Araplar da bu gerçeğe uygun davrandı. Ben Ali ülkeden kaçar kaçmaz seneler boyunca onun parasını yiyen, kürkünü sıvazlayan, pabuçlarını cilalayan Arap gazeteleri adamı kötülemeye başladı. Şimdi Tunus’taki gazeteciler yolsuzluktan, otoriter rejimden, insan haklarının yetersizliklerinden ve kötü yönetimden bahsediyor. Lübnanlı Şair Halil Cibran’ın şu dizeleri kulağa acı ama bir o kadar da isabetli geliyor: “Ne yazık o ulusa ki yeni yöneticisini borazanlarla karşılar ve yalnızca bir diğerini yine borazanlarla karşılamak için yuhalarla uğurlar.” Muhammed Gannuşi, muhtemelen?

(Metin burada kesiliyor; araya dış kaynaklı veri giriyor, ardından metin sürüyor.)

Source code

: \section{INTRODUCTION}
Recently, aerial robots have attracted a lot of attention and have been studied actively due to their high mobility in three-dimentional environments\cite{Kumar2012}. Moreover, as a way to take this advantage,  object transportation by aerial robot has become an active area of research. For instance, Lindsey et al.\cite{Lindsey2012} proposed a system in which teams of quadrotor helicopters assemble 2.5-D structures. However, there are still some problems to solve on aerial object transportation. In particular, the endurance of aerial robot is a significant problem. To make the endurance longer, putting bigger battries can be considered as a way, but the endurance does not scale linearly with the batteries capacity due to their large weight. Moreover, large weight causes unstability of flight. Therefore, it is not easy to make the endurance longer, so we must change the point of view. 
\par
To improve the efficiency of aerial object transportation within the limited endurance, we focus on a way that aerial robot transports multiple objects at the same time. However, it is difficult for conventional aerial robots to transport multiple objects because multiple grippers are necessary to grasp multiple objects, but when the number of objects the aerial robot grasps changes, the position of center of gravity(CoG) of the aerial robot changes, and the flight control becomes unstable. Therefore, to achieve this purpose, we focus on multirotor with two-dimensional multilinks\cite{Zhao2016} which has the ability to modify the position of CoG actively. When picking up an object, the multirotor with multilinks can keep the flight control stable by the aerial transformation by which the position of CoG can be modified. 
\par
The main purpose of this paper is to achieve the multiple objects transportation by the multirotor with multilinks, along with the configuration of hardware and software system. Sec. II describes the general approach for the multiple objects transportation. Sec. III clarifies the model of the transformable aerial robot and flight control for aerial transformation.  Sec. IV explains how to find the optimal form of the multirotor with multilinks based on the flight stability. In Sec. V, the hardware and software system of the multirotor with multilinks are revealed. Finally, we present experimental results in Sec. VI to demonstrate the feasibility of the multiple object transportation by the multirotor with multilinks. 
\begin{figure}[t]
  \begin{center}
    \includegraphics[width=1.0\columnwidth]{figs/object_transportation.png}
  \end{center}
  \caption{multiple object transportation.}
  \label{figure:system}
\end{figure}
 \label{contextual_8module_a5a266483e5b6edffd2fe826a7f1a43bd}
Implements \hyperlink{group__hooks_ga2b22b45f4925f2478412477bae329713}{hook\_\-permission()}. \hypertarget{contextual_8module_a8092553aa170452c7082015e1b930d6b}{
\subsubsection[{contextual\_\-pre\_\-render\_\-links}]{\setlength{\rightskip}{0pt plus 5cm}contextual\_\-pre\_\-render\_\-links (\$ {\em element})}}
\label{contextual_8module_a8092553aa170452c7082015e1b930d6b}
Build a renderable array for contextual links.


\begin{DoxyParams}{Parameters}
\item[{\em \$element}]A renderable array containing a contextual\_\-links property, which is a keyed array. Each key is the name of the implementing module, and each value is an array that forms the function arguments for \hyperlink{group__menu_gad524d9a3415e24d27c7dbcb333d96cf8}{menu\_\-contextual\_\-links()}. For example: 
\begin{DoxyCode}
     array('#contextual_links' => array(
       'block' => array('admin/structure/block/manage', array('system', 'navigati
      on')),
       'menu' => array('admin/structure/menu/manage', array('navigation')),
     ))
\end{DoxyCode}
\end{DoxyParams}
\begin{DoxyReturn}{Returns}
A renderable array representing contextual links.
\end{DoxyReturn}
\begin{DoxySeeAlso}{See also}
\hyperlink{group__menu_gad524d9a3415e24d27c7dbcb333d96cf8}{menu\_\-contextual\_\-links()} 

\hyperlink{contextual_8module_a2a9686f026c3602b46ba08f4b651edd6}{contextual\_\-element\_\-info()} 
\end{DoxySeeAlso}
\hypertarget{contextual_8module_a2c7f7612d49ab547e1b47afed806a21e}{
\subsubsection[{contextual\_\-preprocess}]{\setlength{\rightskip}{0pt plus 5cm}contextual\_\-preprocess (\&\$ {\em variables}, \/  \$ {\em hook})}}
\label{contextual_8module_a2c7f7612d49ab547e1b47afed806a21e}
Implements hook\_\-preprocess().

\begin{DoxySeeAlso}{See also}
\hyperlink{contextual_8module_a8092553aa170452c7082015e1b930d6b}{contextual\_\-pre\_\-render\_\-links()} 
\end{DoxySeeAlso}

Elbette şu anda herkes fiyatlarını düşürmekle, en azından bunu vaat etmekle meşgul. Yemeklik yağ ve ekmek kitlelerin temel gıdalarıdır. Nihayetinde Tunus, Cezayir ve Mısır’da fiyatlar düşecektir. Akla kaçınılmaz olarak şu soru geliyor: “Zaten niye fiyatlar bu kadar yüksek ki?”
Petrolü ve gazı olan Cezayir en az Suudi Arabistan kadar zengin olmalıydı fakat Ortadoğu’nun en kötü istihdam rakamlarına sahipler ve halkın emeklilik dahil hiçbir sosyal hakkı yok çünkü ülkenin generalleri memleketin tüm zenginliklerini İsviçre’ye kaçırdı.
Ve polis gaddarlığı. İşkence hücreleri devam edecek. Batı, diktatörle iyi ilişkilerini sürdürecek ve onların kolluk kuvvetlerini silahlandırmaya devam ederken İsrail’le barış yapmalarını salık verecek. Ve onlar da Batı ne isterse onu yapacak. Ben Ali kaçtı. Şu anda Tunus için daha uysal bir diktatör aranıyor. Ya da haber ajanslarının bu korkunç insanları tanımlamayı sevdiği üzere: “yüce gönüllü bir diktatör.”
Tunus’ta “istikrar” yeniden sağlanana kadar çatışmalar – tıpkı dün olduğu gibi -devam edecektir. Her şeyi göz önünde tutarak şunu söyleyebilirim ki Arap diktatörler çağı henüz sona ermedi.